• [Work instruction] Transcribe each entry so that it matches the original exactly.

+++ Excerpted data

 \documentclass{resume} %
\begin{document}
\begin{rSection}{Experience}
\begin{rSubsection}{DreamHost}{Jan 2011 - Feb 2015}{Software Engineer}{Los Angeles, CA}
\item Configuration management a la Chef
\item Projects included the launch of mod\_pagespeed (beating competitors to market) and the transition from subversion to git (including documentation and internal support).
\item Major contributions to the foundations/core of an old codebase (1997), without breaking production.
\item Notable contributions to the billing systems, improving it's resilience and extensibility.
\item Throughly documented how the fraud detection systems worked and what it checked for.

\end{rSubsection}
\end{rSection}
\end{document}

++++++

• [Result for this task]
 \documentclass{resume} %
\begin{document}
\begin{rSection}{Experience}
\begin{rSubsection}{DreamHost}{Jan 2011 - Feb 2015}{Software Engineer}{Los Angeles, CA}
\item Configuration management a la Chef
\item Projects included the launch of mod\_pagespeed (beating competitors to market) and the transition from subversion to git (including documentation and internal support).
\item Major contributions to the foundations/core of an old codebase (1997), without breaking production.
\item Notable contributions to the billing systems, improving it's resilience and extensibility.
\item Throughly documented how the fraud detection systems worked and what it checked for.

\end{rSubsection}
\end{rSection}
\end{document}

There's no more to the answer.